Para alinearse con la nueva demanda, la mayor aerolínea de Estados Unidos por ingresos totales bajó su capacidad internacional

Diario Financiero - Santiago

La crisis por el coronavirus, que ha envuelto a la industria de las aerolíneas, se profundizó este martes luego de que grandes empresas del sector anunciaran nuevas cancelaciones de sus vuelos, retiraron las proyecciones de ganancias que habían informado al mercado e implementaron una serie de medidas de austeridad para hacer frente a la caída de la demanda de viajes causada por el brote.

A Qantas, British Airways y Wizz Air -estas últimas dos paralizando todas sus rutas a Italia-, se sumó Delta Airlines.

En un informe presentado ante la Comisión de Mercados y Valores de Estados Unido (SEC, su sigla en inglés), la primera aerolínea estadounidense por ingresos, indicó que "además de los importantes esfuerzos en curso para proteger la salud y la seguridad de sus clientes y empleados", se están llevando a cabo "pasos adicionales para abordar el impacto financiero del brote".

El CEO de la firma, Ed Bastian, reconoció que se ha registrado una caída en la demanda a lo largo de todas las entidades, lo que ha llevado a dictar medidas para proteger la posición financiera de la empresa. "Como resultado, hemos tomado la difícil pero necesaria decisión de reducir inmediatamente la capacidad y estamos implementando iniciativas de recortes de costos y de flujo de efectivo en toda la organización", explicó

El directivo expresó que "las tendencias están cambiando rápidamente, pero estamos bien posicionados para enfrentar este desafío y estamos tomando todas las acciones para asegurar que Delta mantenga su posición de liderazgo y una sólida base financiera".

Medidas específicas

Para alinearse con la demanda esperada, Delta dijo que está reduciendo su capacidad en 15 puntos; en cuanto a la ocupación internacional la reducción es de entre 20 y 25 puntos, mientras que la doméstica cae entre 10 y 15 puntos. "La compañía continuará haciendo ajustes a la capacidad planificada a medida que cambien las tendencias de la demanda", indicó.

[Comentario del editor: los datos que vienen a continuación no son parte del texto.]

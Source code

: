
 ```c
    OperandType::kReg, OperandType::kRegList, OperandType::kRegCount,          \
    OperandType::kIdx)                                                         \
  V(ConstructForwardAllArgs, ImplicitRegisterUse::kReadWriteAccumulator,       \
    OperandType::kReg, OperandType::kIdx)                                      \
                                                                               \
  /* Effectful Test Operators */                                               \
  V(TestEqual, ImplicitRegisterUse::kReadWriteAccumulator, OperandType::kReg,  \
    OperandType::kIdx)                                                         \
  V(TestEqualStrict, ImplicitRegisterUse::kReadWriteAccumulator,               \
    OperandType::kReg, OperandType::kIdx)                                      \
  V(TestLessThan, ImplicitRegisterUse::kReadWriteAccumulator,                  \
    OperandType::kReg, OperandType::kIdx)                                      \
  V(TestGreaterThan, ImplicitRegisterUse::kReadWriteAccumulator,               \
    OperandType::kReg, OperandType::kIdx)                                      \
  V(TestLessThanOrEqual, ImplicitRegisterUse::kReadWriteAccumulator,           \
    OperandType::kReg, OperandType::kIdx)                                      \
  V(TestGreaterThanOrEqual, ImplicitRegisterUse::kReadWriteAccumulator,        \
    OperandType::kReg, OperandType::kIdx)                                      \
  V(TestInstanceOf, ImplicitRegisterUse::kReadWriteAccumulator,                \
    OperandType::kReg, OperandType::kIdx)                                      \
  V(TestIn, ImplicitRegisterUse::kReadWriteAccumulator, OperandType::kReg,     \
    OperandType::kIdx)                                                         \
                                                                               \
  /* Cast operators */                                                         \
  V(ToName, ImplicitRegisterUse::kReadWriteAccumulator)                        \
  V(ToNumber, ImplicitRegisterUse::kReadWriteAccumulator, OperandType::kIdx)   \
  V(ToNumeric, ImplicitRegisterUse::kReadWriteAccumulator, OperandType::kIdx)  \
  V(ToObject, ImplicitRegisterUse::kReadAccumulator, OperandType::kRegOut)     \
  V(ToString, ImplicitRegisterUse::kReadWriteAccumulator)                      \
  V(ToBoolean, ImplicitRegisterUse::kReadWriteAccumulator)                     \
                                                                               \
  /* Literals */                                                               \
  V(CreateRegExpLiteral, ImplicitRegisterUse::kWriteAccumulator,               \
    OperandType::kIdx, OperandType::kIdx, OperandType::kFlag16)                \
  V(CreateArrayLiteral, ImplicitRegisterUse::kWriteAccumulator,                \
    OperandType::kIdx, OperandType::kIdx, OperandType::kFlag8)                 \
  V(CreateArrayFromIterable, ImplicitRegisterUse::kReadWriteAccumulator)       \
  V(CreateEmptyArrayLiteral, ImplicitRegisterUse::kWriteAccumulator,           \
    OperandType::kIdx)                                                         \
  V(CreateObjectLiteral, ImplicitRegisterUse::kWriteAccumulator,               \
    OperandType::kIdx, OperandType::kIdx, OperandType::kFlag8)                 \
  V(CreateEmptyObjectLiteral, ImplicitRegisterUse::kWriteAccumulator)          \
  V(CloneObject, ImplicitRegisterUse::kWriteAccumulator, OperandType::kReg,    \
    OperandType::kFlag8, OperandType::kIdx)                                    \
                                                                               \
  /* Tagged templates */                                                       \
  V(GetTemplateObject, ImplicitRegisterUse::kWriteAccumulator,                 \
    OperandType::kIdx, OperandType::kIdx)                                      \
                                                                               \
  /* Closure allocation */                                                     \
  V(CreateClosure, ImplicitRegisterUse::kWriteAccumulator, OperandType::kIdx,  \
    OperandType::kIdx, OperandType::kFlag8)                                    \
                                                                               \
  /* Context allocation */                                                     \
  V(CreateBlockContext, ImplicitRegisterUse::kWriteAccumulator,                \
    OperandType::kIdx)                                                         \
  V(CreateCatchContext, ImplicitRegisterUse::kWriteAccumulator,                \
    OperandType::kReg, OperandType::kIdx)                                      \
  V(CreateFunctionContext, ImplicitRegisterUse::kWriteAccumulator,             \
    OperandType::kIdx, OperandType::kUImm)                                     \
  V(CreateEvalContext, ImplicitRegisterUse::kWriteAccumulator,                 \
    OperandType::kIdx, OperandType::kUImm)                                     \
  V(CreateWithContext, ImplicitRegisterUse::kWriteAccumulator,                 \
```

En el caso de América Latina -donde opera con Latam Airlines-, la reducción es de 7%, mientras que en el área del Pacífico la reducción es mucho más fuerte: de 65%.

En cuanto a los ingresos para el año fiscal 2019, el mayor impacto estará en el negocio doméstico, con un 72% comprometido, mientras que el Pacífico y Latinoamérica representan 6% y 7%, respectivamente del total.

Para el recorte de costos, la empresa tiene previsto instituir una congelación de contratación en toda la empresa y ofrecer opciones de licencia voluntaria; además de ofecer estacionamiento de aeronaves y evaluación de jubilaciones anticipadas de aeronaves antiguas.

También apuntó que la reciente disminución del precio del combustible otorga aproximadamente US$ 2 mil millones en beneficios de gastos para todo el año.

A todo ello se suma que la empresa aceptó diferir US$ 500 millones en gastos de capital, retrasar US$ 500 millones de fondos de pensiones voluntarias y suspender la recompra de acciones.